_WHAT IS REQUIRED_: Only the lines from the top of the data through the line with "The DeploymentPipeline resource" should be repeated, each exactly as written.

_MATERIAL PROVIDED_:
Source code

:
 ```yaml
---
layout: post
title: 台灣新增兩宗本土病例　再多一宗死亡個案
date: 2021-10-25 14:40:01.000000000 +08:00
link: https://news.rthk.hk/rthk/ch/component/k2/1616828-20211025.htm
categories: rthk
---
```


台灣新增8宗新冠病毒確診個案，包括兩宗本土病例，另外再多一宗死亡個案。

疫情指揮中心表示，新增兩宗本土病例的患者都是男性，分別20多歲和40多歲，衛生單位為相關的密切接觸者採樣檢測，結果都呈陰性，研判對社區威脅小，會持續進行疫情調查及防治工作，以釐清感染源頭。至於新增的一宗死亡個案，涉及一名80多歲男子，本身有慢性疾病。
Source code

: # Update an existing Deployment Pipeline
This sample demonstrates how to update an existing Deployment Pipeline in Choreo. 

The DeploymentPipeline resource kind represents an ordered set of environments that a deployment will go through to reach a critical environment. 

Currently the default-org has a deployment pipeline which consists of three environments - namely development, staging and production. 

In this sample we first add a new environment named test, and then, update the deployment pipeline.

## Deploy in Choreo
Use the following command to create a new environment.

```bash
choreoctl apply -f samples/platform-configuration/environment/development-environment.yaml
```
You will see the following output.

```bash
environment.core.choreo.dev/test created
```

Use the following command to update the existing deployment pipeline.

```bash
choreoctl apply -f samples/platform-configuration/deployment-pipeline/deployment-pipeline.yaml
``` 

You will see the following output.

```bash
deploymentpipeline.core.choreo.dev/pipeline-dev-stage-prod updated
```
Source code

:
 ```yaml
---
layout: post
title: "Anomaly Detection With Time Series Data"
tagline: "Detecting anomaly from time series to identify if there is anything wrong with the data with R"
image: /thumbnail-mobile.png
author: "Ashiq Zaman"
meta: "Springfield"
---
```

_ANSWER SPACE_:
Source code

:
 ```yaml
---
layout: post
title: 台灣新增兩宗本土病例　再多一宗死亡個案
date: 2021-10-25 14:40:01.000000000 +08:00
link: https://news.rthk.hk/rthk/ch/component/k2/1616828-20211025.htm
categories: rthk
---
```


台灣新增8宗新冠病毒確診個案，包括兩宗本土病例，另外再多一宗死亡個案。

疫情指揮中心表示，新增兩宗本土病例的患者都是男性，分別20多歲和40多歲，衛生單位為相關的密切接觸者採樣檢測，結果都呈陰性，研判對社區威脅小，會持續進行疫情調查及防治工作，以釐清感染源頭。至於新增的一宗死亡個案，涉及一名80多歲男子，本身有慢性疾病。
Source code

: # Update an existing Deployment Pipeline
This sample demonstrates how to update an existing Deployment Pipeline in Choreo. 

The DeploymentPipeline resource kind represents an ordered set of environments that a deployment will go through to reach a critical environment. 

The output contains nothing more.